I’ll admit it.  I have mixed feelings about Stanford.  Sure, it’s a great academic institution with cutting edge research facilities (hey, no other institution has the longest linear accelerator in the world on campus!).  But I’ve never liked Stanford’s mascot, which is a goofy dancing tree.  I know that hurts the feelings of some of our readers, but I’m sorry.  I know the tree is not your fault.  This week Stanford gave me another reason to pause when Rev. Scotty McLennan (author of Jesus Was a Liberal) from Stanford’s Office of Religious Life, announced that Stanford intends to interfere with the leadership decisions of its religious student organizations on campus. 

The Stanford Review reports that, to the surprise of most students, Stanford has an all-comers policy that requires student organizations to open their membership roles to all students.  Stanford’s policy is similar to the one the Supreme Court upheld last term in Christian Legal Society v. Martinez, except that the text of Stanford’s policy applies only to membership, not leadership.   That is about to end.

According to Rev. McLennan, Stanford now intends to interpret its policy also applying to leadership decisions of religious student organizations.  Rev.
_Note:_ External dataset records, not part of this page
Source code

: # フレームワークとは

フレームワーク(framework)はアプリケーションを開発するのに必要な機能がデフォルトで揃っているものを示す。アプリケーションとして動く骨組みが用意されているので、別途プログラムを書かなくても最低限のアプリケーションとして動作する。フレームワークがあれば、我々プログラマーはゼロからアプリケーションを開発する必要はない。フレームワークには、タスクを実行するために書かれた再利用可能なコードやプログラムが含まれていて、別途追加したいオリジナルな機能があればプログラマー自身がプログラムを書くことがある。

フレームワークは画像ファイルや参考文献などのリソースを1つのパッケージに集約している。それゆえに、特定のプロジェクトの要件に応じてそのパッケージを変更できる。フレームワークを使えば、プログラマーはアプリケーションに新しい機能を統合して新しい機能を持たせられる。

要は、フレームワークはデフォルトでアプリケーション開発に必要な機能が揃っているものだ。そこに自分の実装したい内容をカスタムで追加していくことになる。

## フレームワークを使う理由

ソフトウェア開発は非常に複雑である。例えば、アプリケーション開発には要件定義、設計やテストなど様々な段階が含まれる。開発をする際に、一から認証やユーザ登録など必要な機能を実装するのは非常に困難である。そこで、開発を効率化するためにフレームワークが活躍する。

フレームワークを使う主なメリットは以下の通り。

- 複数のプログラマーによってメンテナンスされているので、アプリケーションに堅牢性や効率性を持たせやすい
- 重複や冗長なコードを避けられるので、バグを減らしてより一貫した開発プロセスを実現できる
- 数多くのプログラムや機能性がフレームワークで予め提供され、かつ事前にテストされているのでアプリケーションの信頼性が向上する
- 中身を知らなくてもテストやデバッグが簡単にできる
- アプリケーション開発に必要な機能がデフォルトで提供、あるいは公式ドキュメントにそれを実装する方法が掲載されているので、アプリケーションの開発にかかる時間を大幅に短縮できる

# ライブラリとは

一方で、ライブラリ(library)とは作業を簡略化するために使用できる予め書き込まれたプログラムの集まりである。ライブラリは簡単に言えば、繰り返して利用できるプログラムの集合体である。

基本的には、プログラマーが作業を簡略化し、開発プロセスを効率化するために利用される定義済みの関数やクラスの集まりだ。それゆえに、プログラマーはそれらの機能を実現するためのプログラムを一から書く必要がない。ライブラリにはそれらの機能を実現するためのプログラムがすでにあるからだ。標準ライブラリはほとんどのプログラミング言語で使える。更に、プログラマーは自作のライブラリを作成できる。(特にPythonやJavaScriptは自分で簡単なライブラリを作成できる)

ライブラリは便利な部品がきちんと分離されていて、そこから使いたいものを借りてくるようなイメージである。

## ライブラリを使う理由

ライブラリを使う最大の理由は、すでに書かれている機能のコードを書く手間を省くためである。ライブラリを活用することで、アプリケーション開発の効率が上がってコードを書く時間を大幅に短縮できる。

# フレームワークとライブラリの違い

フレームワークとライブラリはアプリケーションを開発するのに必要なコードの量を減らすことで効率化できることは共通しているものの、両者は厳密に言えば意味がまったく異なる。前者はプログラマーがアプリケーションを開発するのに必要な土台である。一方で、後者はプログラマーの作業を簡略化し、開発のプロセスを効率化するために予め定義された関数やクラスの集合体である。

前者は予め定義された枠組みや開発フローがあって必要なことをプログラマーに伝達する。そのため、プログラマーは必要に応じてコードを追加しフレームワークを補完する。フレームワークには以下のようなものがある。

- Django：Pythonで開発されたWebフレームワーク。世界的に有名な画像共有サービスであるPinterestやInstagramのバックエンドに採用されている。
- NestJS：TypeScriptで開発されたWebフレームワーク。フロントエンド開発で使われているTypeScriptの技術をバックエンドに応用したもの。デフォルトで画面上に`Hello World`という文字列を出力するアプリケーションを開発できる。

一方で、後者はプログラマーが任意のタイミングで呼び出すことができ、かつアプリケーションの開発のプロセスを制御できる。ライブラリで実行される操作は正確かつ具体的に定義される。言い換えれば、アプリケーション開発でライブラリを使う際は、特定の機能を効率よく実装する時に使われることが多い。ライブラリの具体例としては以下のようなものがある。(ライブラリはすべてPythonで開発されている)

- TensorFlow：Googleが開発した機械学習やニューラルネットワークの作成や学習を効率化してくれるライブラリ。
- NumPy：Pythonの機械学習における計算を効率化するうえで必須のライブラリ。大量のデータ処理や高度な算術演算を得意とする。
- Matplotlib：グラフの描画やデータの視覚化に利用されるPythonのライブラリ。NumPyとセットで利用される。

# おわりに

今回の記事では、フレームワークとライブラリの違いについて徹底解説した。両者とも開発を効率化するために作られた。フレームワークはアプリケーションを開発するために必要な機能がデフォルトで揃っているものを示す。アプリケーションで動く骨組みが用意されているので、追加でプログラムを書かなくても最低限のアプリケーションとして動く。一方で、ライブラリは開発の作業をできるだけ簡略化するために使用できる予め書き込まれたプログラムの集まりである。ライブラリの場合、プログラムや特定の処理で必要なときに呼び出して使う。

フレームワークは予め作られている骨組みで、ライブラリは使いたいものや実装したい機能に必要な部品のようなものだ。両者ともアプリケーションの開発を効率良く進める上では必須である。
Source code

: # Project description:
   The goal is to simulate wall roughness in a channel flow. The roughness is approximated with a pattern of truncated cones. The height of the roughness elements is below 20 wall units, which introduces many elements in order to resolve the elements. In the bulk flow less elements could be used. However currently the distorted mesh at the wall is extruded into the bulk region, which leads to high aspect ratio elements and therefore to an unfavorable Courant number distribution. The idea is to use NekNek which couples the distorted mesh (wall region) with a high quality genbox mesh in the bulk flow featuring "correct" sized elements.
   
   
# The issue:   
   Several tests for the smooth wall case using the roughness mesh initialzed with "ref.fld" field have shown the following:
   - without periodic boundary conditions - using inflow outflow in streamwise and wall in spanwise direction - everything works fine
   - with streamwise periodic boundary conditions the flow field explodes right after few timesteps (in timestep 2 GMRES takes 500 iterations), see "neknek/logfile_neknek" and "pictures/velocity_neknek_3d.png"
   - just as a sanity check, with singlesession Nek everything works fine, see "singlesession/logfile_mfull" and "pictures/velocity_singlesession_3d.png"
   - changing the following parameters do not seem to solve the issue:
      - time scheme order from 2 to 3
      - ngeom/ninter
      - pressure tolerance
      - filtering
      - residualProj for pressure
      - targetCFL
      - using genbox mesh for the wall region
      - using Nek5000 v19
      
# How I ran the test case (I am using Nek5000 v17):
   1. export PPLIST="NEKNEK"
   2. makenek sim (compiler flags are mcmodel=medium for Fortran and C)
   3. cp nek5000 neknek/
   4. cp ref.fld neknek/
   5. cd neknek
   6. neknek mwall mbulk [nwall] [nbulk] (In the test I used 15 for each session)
McLennan believes this will not affect the operation of student groups:  “You’re not going to worry about the organization electing somebody who doesn’t stand for what the organization is all about.”  But McLennan says Stanford will step in if it receives a complaint that someone was rejected from a leadership position for religious or moral reasons: 

“I think the way it would come up is if a complainant came to us and said ‘I’ve tried to become a leader at—say—InterVarsity, I happen to be gay, and they said to me ‘Sorry we cannot make you a leader because you’re gay.’” Only then does he believe the University might interfere with the functioning of religious groups.

In other words, Christian student groups at Stanford have no right to select leaders who share their same beliefs.  Just another reason I don’t like that tree.